### TRY IT:
Starting at the line that has "- **Row 6 (Bottom/Modifier Row):**" and stopping after the line that has "- (A gap or", reproduce the listing below exactly; omit everything else.
-------
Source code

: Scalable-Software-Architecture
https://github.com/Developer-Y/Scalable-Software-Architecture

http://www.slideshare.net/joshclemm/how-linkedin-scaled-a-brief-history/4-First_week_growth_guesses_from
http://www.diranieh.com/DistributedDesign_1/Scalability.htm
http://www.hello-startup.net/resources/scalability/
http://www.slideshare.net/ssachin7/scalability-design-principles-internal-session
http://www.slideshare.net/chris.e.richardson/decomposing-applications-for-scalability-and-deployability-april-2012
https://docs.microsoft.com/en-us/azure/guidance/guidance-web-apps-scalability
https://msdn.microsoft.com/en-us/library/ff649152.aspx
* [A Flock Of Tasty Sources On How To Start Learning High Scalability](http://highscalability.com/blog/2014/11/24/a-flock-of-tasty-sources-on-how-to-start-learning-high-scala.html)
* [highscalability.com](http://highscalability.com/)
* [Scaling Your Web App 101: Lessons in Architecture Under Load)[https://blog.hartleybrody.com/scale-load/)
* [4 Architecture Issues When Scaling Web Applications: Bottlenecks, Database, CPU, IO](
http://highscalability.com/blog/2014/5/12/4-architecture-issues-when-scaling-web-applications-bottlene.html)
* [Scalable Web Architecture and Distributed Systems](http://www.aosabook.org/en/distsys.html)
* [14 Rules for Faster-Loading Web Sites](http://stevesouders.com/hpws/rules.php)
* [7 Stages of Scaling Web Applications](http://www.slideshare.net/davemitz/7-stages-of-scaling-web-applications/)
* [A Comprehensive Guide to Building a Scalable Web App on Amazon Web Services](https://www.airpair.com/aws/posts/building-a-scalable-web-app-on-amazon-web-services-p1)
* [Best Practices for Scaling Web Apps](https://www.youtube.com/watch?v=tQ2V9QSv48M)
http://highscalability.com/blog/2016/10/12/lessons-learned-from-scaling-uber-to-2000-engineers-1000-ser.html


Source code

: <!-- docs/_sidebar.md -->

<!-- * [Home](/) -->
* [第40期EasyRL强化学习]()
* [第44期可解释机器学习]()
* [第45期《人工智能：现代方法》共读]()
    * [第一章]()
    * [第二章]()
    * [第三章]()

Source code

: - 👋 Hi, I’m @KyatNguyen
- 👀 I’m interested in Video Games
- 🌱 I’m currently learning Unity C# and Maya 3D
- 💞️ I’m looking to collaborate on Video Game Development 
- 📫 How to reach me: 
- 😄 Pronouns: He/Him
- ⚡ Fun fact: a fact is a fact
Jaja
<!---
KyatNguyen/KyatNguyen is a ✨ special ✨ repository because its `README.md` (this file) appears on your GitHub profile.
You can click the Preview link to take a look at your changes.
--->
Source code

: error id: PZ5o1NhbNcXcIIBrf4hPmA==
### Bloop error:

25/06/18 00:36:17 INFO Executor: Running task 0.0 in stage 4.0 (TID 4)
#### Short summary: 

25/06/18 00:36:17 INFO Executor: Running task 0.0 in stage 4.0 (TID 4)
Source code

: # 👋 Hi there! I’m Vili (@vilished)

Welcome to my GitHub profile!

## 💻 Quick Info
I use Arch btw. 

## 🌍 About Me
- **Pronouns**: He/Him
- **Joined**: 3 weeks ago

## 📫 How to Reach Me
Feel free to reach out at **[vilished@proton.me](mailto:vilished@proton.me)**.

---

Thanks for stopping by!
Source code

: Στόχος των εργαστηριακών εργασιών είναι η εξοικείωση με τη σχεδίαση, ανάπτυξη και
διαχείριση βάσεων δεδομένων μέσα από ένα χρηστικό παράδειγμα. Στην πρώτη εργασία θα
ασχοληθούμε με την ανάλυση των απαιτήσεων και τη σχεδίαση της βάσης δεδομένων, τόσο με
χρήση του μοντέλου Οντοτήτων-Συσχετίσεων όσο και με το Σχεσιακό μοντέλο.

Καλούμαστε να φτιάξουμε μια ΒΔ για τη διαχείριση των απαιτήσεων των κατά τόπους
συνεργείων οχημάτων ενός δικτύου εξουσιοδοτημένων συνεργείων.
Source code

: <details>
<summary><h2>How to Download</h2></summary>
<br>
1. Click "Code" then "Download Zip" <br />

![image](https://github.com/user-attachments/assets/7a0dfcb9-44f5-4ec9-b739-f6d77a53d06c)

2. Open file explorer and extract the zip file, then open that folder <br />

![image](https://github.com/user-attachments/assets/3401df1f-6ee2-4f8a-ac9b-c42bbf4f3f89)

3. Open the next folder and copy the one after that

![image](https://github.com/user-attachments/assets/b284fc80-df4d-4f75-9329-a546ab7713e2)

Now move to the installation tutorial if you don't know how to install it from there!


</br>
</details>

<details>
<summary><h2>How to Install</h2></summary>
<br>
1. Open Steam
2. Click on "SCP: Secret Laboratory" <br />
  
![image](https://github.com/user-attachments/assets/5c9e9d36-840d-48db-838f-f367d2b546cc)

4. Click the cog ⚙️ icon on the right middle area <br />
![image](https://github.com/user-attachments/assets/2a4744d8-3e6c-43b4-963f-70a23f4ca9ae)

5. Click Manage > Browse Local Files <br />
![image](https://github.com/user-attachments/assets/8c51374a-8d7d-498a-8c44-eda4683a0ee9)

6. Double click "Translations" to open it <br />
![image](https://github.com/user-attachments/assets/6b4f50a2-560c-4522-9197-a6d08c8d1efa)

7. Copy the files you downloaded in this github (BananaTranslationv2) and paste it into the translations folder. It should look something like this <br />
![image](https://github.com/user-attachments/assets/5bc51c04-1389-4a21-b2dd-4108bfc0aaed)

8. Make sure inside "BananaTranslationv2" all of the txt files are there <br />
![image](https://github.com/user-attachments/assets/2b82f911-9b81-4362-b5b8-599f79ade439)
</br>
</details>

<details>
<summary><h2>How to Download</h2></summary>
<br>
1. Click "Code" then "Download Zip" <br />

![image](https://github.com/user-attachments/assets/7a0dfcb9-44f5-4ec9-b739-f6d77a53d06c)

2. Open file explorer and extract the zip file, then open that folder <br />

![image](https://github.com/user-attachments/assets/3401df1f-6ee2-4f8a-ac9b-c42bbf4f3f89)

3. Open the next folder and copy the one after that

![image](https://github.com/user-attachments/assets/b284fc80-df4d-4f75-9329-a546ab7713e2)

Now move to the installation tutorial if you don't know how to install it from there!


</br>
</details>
-------
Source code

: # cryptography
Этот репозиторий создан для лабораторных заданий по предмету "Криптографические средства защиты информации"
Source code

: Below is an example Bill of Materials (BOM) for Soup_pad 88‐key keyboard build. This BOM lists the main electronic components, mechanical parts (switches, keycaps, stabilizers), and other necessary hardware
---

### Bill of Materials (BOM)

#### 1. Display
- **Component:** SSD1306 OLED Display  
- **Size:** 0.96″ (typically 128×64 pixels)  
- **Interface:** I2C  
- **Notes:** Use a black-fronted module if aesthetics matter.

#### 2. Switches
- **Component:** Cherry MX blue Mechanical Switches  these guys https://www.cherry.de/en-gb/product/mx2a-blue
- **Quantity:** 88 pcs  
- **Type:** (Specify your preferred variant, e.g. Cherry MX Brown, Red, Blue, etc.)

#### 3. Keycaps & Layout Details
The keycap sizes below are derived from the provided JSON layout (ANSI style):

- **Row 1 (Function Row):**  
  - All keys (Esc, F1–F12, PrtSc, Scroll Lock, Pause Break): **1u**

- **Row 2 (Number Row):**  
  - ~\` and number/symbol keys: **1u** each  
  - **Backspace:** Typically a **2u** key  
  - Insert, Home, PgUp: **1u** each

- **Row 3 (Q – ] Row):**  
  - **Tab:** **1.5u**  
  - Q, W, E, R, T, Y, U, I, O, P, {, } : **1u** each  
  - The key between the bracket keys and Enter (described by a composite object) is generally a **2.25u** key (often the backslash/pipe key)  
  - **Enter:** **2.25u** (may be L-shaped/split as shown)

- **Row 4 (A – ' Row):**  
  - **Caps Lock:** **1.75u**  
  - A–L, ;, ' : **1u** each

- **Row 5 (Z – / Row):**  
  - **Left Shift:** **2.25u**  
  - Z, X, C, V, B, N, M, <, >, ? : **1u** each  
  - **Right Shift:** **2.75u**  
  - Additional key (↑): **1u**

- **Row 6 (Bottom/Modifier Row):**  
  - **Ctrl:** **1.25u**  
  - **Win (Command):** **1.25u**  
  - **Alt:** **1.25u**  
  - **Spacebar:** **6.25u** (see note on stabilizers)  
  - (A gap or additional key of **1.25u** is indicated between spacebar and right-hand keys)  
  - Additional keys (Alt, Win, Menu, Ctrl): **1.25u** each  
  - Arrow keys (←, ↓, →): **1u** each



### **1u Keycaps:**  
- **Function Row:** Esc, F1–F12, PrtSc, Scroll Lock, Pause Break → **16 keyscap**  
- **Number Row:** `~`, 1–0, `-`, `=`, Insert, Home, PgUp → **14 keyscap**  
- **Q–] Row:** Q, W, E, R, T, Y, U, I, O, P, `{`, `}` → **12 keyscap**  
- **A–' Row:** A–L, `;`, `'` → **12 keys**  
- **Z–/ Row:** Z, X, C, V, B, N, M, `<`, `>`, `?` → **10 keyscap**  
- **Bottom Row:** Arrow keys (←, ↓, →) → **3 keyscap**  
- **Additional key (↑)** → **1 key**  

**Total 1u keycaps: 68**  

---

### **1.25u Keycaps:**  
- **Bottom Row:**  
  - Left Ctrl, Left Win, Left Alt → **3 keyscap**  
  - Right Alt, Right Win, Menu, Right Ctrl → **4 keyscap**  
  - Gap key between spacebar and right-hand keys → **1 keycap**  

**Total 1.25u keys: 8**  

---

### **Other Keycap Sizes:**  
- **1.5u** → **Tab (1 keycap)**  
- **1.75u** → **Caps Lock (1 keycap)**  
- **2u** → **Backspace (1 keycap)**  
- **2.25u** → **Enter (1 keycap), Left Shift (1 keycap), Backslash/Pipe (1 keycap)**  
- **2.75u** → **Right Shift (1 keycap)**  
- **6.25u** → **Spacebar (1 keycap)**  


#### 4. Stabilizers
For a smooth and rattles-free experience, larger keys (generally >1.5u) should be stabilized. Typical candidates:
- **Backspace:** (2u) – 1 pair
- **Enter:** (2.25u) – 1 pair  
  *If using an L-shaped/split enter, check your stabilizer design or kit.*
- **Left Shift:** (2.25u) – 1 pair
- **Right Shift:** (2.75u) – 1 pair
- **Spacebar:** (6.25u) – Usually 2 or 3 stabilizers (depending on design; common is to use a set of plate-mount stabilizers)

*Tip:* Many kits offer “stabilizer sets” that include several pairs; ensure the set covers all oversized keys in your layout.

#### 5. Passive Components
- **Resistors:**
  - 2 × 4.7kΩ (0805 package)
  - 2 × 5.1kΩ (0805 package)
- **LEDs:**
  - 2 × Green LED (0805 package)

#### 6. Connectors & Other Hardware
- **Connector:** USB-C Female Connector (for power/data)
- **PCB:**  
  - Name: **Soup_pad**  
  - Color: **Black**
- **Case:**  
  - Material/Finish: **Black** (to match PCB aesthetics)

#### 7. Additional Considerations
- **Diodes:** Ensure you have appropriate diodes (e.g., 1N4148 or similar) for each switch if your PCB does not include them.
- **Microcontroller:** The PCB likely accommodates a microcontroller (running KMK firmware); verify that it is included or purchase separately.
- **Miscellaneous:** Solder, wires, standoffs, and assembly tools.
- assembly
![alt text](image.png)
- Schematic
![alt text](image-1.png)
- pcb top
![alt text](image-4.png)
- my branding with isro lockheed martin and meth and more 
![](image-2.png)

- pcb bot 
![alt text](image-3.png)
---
-------
### ANSWER FOR THE TASK:
- **Row 6 (Bottom/Modifier Row):**  
  - **Ctrl:** **1.25u**  
  - **Win (Command):** **1.25u**  
  - **Alt:** **1.25u**  
  - **Spacebar:** **6.25u** (see note on stabilizers)  
  - (A gap or additional key of **1.25u** is indicated between spacebar and right-hand keys)  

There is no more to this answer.